Start of AVAILABLE DATA
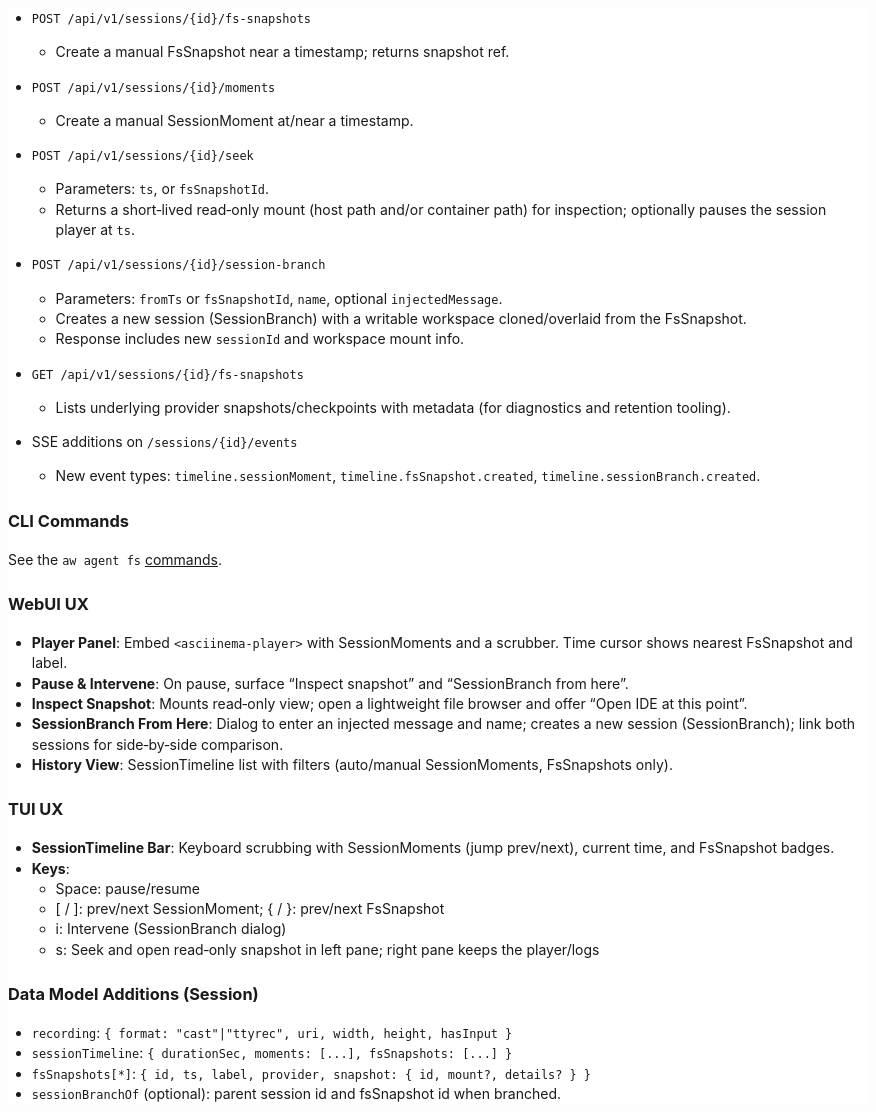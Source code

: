 - `POST /api/v1/sessions/{id}/fs-snapshots`
  - Create a manual FsSnapshot near a timestamp; returns snapshot ref.

- `POST /api/v1/sessions/{id}/moments`
  - Create a manual SessionMoment at/near a timestamp.

- `POST /api/v1/sessions/{id}/seek`
  - Parameters: `ts`, or `fsSnapshotId`.
  - Returns a short‑lived read‑only mount (host path and/or container path) for inspection; optionally pauses the session player at `ts`.

- `POST /api/v1/sessions/{id}/session-branch`
  - Parameters: `fromTs` or `fsSnapshotId`, `name`, optional `injectedMessage`.
  - Creates a new session (SessionBranch) with a writable workspace cloned/overlaid from the FsSnapshot.
  - Response includes new `sessionId` and workspace mount info.

- `GET /api/v1/sessions/{id}/fs-snapshots`
  - Lists underlying provider snapshots/checkpoints with metadata (for diagnostics and retention tooling).

- SSE additions on `/sessions/{id}/events`
  - New event types: `timeline.sessionMoment`, `timeline.fsSnapshot.created`, `timeline.sessionBranch.created`.

### CLI Commands

See the `aw agent fs` [commands](./CLI.md).

### WebUI UX

- **Player Panel**: Embed `<asciinema-player>` with SessionMoments and a scrubber. Time cursor shows nearest FsSnapshot and label.
- **Pause & Intervene**: On pause, surface “Inspect snapshot” and “SessionBranch from here”.
- **Inspect Snapshot**: Mounts read‑only view; open a lightweight file browser and offer “Open IDE at this point”.
- **SessionBranch From Here**: Dialog to enter an injected message and name; creates a new session (SessionBranch); link both sessions for side‑by‑side comparison.
- **History View**: SessionTimeline list with filters (auto/manual SessionMoments, FsSnapshots only).

### TUI UX

- **SessionTimeline Bar**: Keyboard scrubbing with SessionMoments (jump prev/next), current time, and FsSnapshot badges.
- **Keys**:
  - Space: pause/resume
  - [ / ]: prev/next SessionMoment; { / }: prev/next FsSnapshot
  - i: Intervene (SessionBranch dialog)
  - s: Seek and open read‑only snapshot in left pane; right pane keeps the player/logs

### Data Model Additions (Session)

- `recording`: `{ format: "cast"|"ttyrec", uri, width, height, hasInput }`
- `sessionTimeline`: `{ durationSec, moments: [...], fsSnapshots: [...] }`
- `fsSnapshots[*]`: `{ id, ts, label, provider, snapshot: { id, mount?, details? } }`
- `sessionBranchOf` (optional): parent session id and fsSnapshot id when branched.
End of AVAILABLE DATA
- _AIM OF THE TASK_:
Restate word for word the entries above, starting at the line with "- **SessionTimeline Bar**: Keyboard" and ending at the line with "[...], fsSnapshots: [...]", inclusive, and no others.

- _TASK RESULT_:
- **SessionTimeline Bar**: Keyboard scrubbing with SessionMoments (jump prev/next), current time, and FsSnapshot badges.
- **Keys**:
  - Space: pause/resume
  - [ / ]: prev/next SessionMoment; { / }: prev/next FsSnapshot
  - i: Intervene (SessionBranch dialog)
  - s: Seek and open read‑only snapshot in left pane; right pane keeps the player/logs

### Data Model Additions (Session)

- `recording`: `{ format: "cast"|"ttyrec", uri, width, height, hasInput }`
- `sessionTimeline`: `{ durationSec, moments: [...], fsSnapshots: [...] }`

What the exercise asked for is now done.